I'm not familiar with your gear. I think it is good to match things with the space.

People have ideas about what sounds good. I strive for coherence from the electronics out to the speaker and hopefully into the room.

The honk of horn tweeters has been mentioned in web posts. The resonance was obvious to me. I freaked out when I heard that sound from my ML-10's; then realized it was the soundtrack from an old movie. As a note, I imagine people immediately jump to a lack of hi-frequency resolution in the Tannoy SGM-10. I don't know. The speakers sound effortless and natural to me. Maybe the brain fills in the missing frequencies, especially in a coherent sound system.


----------



## q2bon2b (Aug 5, 2010)

The setup is very nice and pleasing but my attention is repeatedly drawn to the awesome speakers. I guess with the lights dimmed, I wouldn't be as distracted. However, I sure wouldn't mind having that HT room, but with some other furniture pieces though.


----------



## taoggniklat (Mar 30, 2010)

Well from pictures of systems I have seen others do, I would love to experience RMK's (from AVS forum) JTR system. It looks amazing and from what I read, sounds amazing.

Based on systems that I have personally heard:
A friend of mine has a Salk HT2TL system with room treatments and the sound quality is outstanding. It may not be the most dynamic HT system, but the quality of that sound is amazing. 

Another favorite of mine was a system I heard several years ago. It consisted of 5 channels of Legacy Audio Focus speakers and it was quite amazing. Meridian's digital system was also quite amazing at the time. 

Granteed....have you had a chance to hear Fritz Carbon7 monitors? Check them out if you ever get a chance. Easily one of my favorite monitor speakers. You might like them.


----------



## GranteedEV (Aug 8, 2010)

taoggniklat said:


> Granteed....have you had a chance to hear Fritz Carbon7 monitors? Check them out if you ever get a chance. Easily one of my favorite monitor speakers. You might like them.
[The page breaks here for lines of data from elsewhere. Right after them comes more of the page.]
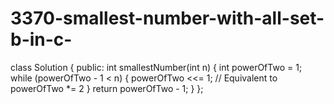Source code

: # 3370-smallest-number-with-all-set-b-in-c-
class Solution {
public:
    int smallestNumber(int n) {
        int powerOfTwo = 1;
        while (powerOfTwo - 1 < n) {
            powerOfTwo <<= 1; // Equivalent to powerOfTwo *= 2
        }
        return powerOfTwo - 1;
    }
};

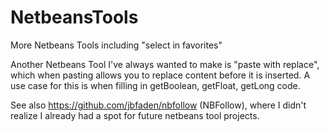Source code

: # NetbeansTools
More Netbeans Tools including "select in favorites"

Another Netbeans Tool I've always wanted to make is "paste with replace", which when pasting allows you to replace content before it is inserted.  A use case for this is when filling in getBoolean, getFloat, getLong code.

See also https://github.com/jbfaden/nbfollow (NBFollow), where I didn't realize I already had a spot for future netbeans tool projects.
Based on the product page it seems to use some very familiar Scan Speak drivers... Although I don't know how the crossover sounds. Not to take away from fritz, but I also don't like how his website seemingly caters to the subjective community. I prefer it when manufactures have websites like the ones by Salk Sound and Ascend Acoustics... open and clear - when i read those websites i actually learn about the speaker.

FWIW, the Scan Speak 9500, which seems to my eyes to be the one used in the carbon 7, is one tweeter i would consider using in a DIY cost is only a bit of an object reference type system. What I would do is put it in a short and wide waveguide very similar to what Revel uses in their Salon2 tweeter. I would use an active crossover and cross it with a high slope for best sweet spot (I've also become very interested in finite impulse response crossovers).

Regarding salks, even though it's not the most attractive speaker, I really badly want to hear the Soundscape 12. It may be the best passively 3-way speaker out there, just based on some factors (the drivers, the crossover designer, the uniqu box... they all indicate an exceptionally performing speaker)

Honestly though, if i was getting any speaker with off the shelf drivers, I'd first invest in a DEQX and just get the drivers myself. the DEQX is a more valuable thing to own than any commercial loud speaker.


----------